Northeast Asia Peace Initiative

Bicyclists for Peace Release Doves at Korea's DMZ

Imjingak, Korea - About 1600 people from 70 nations gathered at the Imjingak on Aug. 24, 2013, to pray for the peaceful reunification of South and North Korea. Then they released doves expressing hope for the peaceful reunification of Korea and the establishment of a World Peace Park at the Demilitarized Zone (DMZ).

Imjingak is a park located on the banks of the Imjin River in the city of  Paju, just north of Seoul. It is home to the truce village of Panmunjom and serves as a gateway to North Korea's Kaesong, where the joint industrial complex is located. The Imjingak park has many statues and monuments related to the Korean War and was built to console those from both sides who are unable to return to their hometowns, friends and families because of the division of Korea.

Three hundred Korean residents in Japan also joined in the rally to express their support for the peaceful reunification of their homeland.
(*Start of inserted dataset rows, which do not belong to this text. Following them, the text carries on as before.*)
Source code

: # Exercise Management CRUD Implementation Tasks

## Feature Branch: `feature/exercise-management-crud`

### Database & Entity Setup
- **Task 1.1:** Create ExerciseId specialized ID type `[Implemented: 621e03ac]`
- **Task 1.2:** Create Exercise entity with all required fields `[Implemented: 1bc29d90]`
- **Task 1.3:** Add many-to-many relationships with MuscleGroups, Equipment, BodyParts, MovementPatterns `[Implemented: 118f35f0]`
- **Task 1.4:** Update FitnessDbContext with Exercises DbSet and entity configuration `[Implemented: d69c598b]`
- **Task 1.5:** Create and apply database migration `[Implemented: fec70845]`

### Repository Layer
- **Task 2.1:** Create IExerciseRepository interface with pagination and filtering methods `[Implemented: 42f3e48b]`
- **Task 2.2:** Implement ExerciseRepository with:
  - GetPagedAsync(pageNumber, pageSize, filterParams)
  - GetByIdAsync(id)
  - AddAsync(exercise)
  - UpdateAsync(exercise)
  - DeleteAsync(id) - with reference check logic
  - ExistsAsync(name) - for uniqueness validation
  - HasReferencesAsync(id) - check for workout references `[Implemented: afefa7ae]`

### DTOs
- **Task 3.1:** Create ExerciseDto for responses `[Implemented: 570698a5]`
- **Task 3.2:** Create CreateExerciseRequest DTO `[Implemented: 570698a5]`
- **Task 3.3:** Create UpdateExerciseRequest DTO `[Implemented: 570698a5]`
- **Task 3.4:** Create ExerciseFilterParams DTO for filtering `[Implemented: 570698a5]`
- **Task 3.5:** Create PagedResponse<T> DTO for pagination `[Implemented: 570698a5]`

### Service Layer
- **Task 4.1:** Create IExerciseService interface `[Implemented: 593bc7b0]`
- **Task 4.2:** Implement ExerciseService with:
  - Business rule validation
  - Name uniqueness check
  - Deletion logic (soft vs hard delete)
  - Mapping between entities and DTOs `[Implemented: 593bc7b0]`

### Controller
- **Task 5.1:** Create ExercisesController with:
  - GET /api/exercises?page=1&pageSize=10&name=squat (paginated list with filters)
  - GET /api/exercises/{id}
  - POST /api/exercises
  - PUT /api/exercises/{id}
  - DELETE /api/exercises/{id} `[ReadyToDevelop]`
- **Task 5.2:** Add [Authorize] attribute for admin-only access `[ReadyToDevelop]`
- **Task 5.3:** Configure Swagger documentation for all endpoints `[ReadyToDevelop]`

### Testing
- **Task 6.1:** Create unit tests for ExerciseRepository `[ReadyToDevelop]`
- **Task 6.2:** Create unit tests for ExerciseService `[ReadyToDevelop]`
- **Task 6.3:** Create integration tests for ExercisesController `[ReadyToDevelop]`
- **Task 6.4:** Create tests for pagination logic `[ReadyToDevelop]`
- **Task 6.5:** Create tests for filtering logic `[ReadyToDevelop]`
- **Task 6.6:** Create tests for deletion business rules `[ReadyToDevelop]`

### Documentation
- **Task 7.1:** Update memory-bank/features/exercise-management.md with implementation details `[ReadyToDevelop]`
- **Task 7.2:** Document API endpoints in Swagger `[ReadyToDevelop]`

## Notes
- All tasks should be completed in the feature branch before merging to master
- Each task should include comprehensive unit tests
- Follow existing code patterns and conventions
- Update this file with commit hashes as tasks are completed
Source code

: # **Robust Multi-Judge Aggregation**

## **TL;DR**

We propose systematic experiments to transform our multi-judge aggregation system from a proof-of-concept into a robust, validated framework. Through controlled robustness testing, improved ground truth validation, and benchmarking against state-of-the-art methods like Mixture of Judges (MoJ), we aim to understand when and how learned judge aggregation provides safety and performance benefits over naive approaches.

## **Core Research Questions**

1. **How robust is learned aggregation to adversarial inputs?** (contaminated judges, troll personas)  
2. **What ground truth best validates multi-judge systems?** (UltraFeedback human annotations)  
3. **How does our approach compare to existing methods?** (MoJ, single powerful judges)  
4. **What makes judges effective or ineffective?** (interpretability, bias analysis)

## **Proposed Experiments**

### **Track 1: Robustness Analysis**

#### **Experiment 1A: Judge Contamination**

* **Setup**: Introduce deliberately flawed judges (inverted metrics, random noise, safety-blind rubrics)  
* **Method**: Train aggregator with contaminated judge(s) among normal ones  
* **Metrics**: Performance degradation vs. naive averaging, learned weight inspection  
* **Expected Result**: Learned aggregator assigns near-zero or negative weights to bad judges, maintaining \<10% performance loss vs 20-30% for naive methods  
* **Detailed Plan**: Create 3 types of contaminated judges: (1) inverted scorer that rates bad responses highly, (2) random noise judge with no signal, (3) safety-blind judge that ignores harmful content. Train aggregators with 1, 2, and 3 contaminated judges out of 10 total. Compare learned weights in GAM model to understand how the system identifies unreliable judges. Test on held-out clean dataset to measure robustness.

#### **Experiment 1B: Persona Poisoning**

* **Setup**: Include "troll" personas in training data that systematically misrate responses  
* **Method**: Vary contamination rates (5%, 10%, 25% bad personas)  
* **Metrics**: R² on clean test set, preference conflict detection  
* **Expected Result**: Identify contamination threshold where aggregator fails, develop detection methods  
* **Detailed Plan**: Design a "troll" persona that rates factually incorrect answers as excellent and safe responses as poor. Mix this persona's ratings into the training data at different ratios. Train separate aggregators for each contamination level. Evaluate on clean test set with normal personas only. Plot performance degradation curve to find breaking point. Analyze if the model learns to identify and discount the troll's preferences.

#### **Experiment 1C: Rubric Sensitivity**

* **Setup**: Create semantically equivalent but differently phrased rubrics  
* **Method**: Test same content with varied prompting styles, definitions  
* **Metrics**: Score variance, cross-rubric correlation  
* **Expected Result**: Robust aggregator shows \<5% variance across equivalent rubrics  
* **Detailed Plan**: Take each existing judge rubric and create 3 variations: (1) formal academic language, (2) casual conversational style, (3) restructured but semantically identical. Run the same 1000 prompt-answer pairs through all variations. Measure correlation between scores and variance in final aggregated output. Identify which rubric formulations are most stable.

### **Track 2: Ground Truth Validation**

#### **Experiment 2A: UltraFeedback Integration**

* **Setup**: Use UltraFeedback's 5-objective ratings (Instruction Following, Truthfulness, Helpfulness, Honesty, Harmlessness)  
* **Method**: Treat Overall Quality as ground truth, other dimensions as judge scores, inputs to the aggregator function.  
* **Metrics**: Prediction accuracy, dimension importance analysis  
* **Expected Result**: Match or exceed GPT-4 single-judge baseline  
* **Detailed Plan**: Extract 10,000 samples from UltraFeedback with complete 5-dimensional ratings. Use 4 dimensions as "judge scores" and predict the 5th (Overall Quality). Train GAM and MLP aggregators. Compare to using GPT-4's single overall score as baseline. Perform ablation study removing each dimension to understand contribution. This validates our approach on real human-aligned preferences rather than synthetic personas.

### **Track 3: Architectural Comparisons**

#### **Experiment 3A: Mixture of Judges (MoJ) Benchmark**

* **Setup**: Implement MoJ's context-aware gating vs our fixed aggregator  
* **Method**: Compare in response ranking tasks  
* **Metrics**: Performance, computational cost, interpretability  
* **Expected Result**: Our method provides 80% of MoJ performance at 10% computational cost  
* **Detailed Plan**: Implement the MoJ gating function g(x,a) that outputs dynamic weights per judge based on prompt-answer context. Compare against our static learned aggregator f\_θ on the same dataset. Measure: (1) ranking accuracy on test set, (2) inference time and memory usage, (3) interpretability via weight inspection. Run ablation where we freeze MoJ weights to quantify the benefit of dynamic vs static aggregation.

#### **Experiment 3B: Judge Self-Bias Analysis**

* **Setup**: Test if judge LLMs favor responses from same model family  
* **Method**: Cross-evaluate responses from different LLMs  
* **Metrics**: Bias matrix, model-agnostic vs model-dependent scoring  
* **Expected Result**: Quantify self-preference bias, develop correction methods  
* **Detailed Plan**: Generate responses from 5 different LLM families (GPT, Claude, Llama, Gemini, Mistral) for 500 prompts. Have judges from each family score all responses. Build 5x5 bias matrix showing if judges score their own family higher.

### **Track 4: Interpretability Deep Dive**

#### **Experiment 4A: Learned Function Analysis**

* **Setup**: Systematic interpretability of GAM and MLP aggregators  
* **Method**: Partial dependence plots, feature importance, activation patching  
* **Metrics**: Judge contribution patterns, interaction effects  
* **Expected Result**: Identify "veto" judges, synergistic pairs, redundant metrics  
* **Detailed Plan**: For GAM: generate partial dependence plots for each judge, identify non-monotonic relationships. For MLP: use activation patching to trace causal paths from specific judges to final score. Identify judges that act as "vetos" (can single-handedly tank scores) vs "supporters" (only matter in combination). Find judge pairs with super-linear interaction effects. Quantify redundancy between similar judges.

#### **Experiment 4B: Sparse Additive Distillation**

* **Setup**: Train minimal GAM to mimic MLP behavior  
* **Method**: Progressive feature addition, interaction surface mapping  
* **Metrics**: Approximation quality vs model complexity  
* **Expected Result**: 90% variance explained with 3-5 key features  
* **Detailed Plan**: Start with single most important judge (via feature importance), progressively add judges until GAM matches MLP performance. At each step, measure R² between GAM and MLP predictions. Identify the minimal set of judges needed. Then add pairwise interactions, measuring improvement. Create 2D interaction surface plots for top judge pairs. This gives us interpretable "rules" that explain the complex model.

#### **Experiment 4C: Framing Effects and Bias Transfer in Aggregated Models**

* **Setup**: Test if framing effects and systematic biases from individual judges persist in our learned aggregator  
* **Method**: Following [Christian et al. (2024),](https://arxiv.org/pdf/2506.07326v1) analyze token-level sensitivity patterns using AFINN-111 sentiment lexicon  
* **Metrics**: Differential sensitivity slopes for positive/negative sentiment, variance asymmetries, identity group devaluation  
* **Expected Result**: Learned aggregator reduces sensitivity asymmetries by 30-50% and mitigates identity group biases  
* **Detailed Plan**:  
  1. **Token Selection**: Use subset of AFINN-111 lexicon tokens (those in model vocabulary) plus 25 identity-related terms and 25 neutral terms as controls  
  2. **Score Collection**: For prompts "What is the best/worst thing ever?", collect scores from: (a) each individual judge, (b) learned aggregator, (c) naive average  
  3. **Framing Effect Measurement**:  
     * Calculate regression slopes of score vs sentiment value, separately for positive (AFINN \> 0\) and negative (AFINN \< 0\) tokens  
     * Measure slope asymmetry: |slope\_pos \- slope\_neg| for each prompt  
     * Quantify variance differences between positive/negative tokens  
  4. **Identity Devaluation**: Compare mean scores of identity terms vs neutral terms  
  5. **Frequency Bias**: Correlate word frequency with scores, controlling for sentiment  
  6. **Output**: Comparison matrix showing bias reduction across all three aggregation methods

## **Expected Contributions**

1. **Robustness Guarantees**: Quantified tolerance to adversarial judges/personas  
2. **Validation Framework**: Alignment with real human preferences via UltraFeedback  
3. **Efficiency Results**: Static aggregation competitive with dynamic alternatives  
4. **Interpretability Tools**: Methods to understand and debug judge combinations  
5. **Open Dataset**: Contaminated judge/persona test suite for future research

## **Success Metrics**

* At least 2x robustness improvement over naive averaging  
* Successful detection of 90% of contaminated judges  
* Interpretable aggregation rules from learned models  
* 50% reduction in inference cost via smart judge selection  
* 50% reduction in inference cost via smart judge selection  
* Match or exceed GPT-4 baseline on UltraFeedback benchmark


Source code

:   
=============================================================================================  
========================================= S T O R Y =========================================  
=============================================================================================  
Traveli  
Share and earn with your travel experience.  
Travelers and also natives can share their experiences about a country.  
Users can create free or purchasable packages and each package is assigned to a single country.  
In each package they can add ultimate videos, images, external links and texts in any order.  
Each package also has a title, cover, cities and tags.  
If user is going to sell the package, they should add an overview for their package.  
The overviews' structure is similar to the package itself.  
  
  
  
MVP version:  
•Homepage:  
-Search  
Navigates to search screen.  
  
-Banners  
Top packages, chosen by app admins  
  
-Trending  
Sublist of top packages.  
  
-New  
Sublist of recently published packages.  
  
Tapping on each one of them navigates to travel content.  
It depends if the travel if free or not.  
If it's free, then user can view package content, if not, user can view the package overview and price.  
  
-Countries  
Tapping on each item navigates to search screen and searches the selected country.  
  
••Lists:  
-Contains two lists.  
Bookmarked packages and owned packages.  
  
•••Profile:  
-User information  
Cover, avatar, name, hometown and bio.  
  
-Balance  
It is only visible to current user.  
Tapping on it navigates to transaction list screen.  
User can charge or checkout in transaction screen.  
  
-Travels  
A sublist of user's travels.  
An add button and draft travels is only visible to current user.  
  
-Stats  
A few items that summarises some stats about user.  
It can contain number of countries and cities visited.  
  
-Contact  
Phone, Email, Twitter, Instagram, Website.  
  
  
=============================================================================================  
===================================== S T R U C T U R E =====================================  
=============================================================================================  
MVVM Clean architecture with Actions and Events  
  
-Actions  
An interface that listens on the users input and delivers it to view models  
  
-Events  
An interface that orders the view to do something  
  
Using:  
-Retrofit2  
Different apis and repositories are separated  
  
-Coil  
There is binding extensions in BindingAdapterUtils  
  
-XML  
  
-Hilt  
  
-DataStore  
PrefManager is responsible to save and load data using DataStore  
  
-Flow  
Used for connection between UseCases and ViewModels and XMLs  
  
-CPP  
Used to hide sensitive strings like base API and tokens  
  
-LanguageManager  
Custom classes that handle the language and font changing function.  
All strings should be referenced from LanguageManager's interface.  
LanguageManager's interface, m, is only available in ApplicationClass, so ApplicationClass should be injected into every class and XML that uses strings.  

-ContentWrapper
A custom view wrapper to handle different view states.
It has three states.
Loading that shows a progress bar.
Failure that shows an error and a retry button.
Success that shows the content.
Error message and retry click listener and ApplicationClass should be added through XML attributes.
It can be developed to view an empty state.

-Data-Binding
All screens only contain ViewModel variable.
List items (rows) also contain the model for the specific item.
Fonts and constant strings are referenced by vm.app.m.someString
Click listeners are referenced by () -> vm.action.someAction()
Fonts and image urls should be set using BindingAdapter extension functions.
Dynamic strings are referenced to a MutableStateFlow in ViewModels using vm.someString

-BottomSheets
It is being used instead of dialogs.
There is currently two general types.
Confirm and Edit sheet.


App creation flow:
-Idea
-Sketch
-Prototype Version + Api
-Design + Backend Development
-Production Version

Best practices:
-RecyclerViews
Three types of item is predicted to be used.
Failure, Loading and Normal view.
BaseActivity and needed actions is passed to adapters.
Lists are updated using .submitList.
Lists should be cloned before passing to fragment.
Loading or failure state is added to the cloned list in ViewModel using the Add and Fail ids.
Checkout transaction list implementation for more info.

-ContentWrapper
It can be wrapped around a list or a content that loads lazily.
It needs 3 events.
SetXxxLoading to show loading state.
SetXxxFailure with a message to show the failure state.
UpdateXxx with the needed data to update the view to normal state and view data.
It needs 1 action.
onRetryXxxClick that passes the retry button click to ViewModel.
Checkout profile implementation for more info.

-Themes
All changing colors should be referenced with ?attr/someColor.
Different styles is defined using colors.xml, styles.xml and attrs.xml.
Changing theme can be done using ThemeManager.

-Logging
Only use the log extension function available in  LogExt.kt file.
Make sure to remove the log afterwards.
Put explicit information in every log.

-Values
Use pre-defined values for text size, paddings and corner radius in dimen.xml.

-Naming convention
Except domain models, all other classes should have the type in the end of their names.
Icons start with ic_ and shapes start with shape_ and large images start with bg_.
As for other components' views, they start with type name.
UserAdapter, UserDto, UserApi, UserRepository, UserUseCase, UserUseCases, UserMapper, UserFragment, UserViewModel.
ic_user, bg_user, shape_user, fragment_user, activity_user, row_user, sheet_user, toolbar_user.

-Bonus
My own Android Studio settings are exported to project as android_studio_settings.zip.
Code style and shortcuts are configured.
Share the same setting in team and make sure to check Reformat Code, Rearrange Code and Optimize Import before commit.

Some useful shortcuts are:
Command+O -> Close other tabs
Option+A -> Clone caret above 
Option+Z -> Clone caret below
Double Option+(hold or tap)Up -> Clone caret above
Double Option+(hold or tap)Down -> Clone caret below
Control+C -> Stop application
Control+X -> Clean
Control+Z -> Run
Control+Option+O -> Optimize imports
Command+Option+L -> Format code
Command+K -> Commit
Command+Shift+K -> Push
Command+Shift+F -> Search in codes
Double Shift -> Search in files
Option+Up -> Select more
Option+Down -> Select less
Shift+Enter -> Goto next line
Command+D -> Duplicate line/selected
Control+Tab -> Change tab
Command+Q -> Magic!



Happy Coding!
Beginning on August 3, they rode bicycles from Japan’s northernmost island of Hokkaido, took sea transport to South Korea, and continued biking to Imjingak, a distance of about 3800 km (about 2360 miles).

Representatives from other nations joined the bikers from Japan for part of the journey, carrying flags from their nations. Many of the international participants in the rally had attended the International Leadership Conference on "Building a Nation of Peace" that began on August 20 and included a session on prospects for the peaceful reunification of the Korean peninsula.

The Korean team leader of the cross-country bicyclists, Mr. Hyeong Mo Leen, said, “It was hard, but I rode with the hope for unification of South and North Korea.” Mr. Jin Ho Yu, who bicycled 700 km, said, “It was hard at first but I finished with a joyful heart and prayed for the unification of Korea.”

Dr. Charles S. Yang, President of the Family Federation for World Peace in Korea; Mr. Yong Su Seol, director of the rally; and Mr. Tea Su Park, vice-mayor of Paju, presented flower necklaces and medals to the cross-country bicyclists.

A few days earlier, on August 15, South Korean President Park Geun-hye expressed hope for the resumption of reunions between the many thousands of family members who have been separated for six decades by the DMZ, "a legacy of division and confrontation." She also expressed hopes that a peace park can eventually be established at the DMZ: "By making the DMZ a peace zone, I hope we will remove memories of war and threats of provocations left in their consciousness and take on a new start to make the Korean Peninsula a place for trust, harmony and cooperation."

Establishing trans-boundary peace zones in areas of conflict was one of the proposals the Rev. Sun Myung Moon made in his Peace Message at the establishment of the Universal Peace Federation in 2005.

Protected from development, the DMZ contains unique plants, animals, and habitats. The DMZ Forum, launched by Korean-Americans in 1997, has taken the lead in promoting conservation of the unique biological and cultural resources of Korea’s Demilitarized Zone and envisions it being transformed from a symbol of war and separation to a place of peace among humans and between humans and nature.